I guess you are converting to N-m then to W-sec? Doesn’t work that way. Work done by torque is the product of torque and angular displacement – how far you rotate the torque wrench. The length unit in your calculation is where you grip the wrench, and with the force you apply determines the torque. Power is work per unit time so the product of torque and angular velocity, or 2.26 * wheel rpm * 2 *pi/60 = 0.237 * wheel rpm, so about 840 * 0.237 = 200W for 12” dynamic tire radius and 60 mph.


----------



## DavidDymaxion (Dec 1, 2008)

Do not grease under the piston boot! If any of that grease works its way inside the caliper (like when you use a C-clamp to push the piston in) , it'll contaminate the brake fluid. You should pop out the piston, use a brake cylinder hone, and new seals. Rebuilt brake calipers are cheap enough if I get a stuck piston (can't push it in with my thumbs) I just get a rebuilt caliper. One caution: Some parking brake systems latch the piston in the out position, so be careful that's not the case. Very few cars have front parking brakes, so this is usually the rear brakes that might do that.

I read about an EV team that made sure the piston and cylinder were round and smooth to ensure the piston could move as freely as possible. BTW the seals are supposed to pull the piston back a bit to lessen friction after a stop.

It's also a really good idea to flush the brake fluid rather than just bleed it. That'll get all the corrosion inducing moisture out of it.

Anyway, great job on reducing the energy usage! Thanks for the report.


dtbaker said:


> ....well, with the brake caliper cleanup so far, it seems almost back to what I remember.... averaged 275whr/mile for today with 'normal' stop and go suburban driving today. Thats about what I was getting with 'normal' errand trips.
> 
> I am thinking that next chance I get I will pull calipers again, and grease under piston boot to see if that helps more.


----------



## dtbaker (Jan 5, 2008)

DavidDymaxion said:


> Do not grease under the piston boot! ....
> It's also a really good idea to flush the brake fluid rather than just bleed it. That'll get all the corrosion inducing moisture out of it.

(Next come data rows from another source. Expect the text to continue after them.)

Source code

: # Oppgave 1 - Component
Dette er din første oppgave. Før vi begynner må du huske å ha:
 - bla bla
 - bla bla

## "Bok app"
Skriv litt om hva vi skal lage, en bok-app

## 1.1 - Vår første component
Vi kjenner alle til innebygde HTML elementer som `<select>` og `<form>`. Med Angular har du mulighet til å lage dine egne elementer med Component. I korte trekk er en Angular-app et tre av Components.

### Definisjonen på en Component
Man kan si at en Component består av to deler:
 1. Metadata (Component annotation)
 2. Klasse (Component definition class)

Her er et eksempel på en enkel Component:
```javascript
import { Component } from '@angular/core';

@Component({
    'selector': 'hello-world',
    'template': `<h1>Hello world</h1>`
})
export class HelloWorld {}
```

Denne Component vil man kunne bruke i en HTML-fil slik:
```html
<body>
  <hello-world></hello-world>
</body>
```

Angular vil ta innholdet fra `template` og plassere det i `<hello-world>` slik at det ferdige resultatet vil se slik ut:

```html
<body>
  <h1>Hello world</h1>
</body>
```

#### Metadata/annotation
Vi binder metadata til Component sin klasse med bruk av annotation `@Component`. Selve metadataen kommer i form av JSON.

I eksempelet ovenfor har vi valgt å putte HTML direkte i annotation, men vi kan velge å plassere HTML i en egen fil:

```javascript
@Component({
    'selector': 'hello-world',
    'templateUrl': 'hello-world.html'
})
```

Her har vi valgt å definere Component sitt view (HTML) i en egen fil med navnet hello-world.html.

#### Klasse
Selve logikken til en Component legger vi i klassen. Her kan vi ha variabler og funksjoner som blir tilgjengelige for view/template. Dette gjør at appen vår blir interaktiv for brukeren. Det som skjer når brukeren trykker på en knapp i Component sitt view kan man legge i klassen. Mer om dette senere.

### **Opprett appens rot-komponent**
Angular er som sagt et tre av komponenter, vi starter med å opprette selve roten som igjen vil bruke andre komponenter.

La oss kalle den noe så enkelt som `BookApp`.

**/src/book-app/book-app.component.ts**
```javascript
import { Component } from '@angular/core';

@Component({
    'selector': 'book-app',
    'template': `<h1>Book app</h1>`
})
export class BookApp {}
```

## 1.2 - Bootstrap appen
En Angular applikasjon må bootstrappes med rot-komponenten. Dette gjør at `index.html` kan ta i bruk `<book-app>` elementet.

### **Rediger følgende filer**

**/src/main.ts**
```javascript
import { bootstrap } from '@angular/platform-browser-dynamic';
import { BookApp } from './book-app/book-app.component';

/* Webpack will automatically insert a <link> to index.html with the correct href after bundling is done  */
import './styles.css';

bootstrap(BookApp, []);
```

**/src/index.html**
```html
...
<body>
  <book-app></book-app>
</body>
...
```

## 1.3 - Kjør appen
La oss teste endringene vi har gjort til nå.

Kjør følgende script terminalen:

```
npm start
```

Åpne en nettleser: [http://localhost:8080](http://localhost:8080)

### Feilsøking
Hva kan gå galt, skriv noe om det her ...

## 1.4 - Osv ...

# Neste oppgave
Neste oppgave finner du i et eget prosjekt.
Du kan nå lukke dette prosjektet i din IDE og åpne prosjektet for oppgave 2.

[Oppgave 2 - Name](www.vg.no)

ok, I won't mess under the boot. 

perhaps clean up the external area the pad ears rest in, and call it good. Then flush old brake fluid that I am sure has never been touched in 145k miles.

my car is the typical econo system, disc in front, and drum in back w/ parking brake (which actually works better with drum, right?) I have not pulled the drum yet so I dunno what shape the drums are in.


----------



## Rational (Nov 26, 2011)

You could just pull the car slowly on level ground by hand or by using a winch or block & tackle, and use a hardware store spring to measure the drag. 
Storm door snubber springs have a spring constant of about 45 lbs per inch, but measure it first. Valve springs are really stiff.


----------



## dtbaker (Jan 5, 2008)

Rational said:


> You could just pull the car slowly on level ground by hand or by using a winch or block & tackle, and use a hardware store spring to measure the drag.
> Storm door snubber springs have a spring constant of about 45 lbs per inch, but measure it first. Valve springs are really stiff.



are you serious?

I am all about scientific process, but this does not seem like an accurate or repeatable test for what I am after.

I think this is one of those times when a simple spin-by-hand and an audible test of 'do I hear brake drag on rotor anymore' is close enough.  Answer so far is that after preliminary cleaning of pad ear 'holders' things seem to be much better.


----------



## Rational (Nov 26, 2011)

dtbaker said:


> accurate or repeatable


Repeat the test several times and average the results. 

Accuracy depends on your measurement of the spring constant. I use a weight that I measured on scales at the Post Office or the supermarket to get really high precision.
You can also buy a spring balance, like the physics labs have.

Measuring the total force to slowly move a vehicle is also useful for acceleration calcs. You can always go into more detailed measurements later, if you need them.


----------